Work item:
Produce a word-for-word copy of the lines from the one that contains "## mint all json files into nfts" to the final line of the data below, with all pictures dropped.

Exercise data:
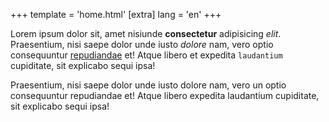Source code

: +++
template = 'home.html'
[extra]
lang = 'en'
+++

Lorem ipsum dolor sit, amet nisiunde **consectetur** adipisicing *elit*. Praesentium, nisi saepe dolor unde iusto _dolore_ nam, vero optio consequuntur [repudiandae](https://example.com) et! Atque libero et expedita `laudantium` cupiditate, sit explicabo sequi ipsa!

Praesentium, nisi saepe dolor unde iusto dolore nam, vero un optio consequuntur repudiandae et! Atque libero expedita laudantium cupiditate, sit explicabo sequi ipsa!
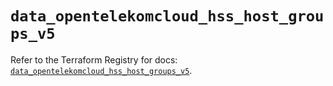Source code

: # `data_opentelekomcloud_hss_host_groups_v5`

Refer to the Terraform Registry for docs: [`data_opentelekomcloud_hss_host_groups_v5`](https://registry.terraform.io/providers/opentelekomcloud/opentelekomcloud/1.36.38/docs/data-sources/hss_host_groups_v5).
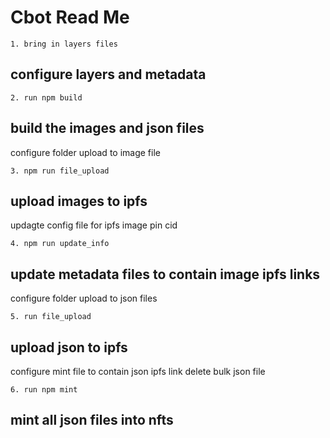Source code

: # Cbot Read Me


`1. bring in layers files`
## configure layers and metadata

`2. run npm build`
## build the images and json files
  configure folder upload to image file

`3. npm run file_upload`
## upload images to ipfs
  updagte config file for ipfs image pin cid

`4. npm run update_info `
## update metadata files to contain image ipfs links
  configure folder upload to json files

`5. run file_upload`
## upload json to ipfs
  configure mint file to contain json ipfs link
  delete bulk json file

`6. run npm mint`
## mint all json files into nfts
  
  

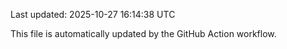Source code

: Last updated: 2025-10-27 16:14:38 UTC

This file is automatically updated by the GitHub Action workflow.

Your response:
## mint all json files into nfts
  
  

Source code

: Last updated: 2025-10-27 16:14:38 UTC

This file is automatically updated by the GitHub Action workflow.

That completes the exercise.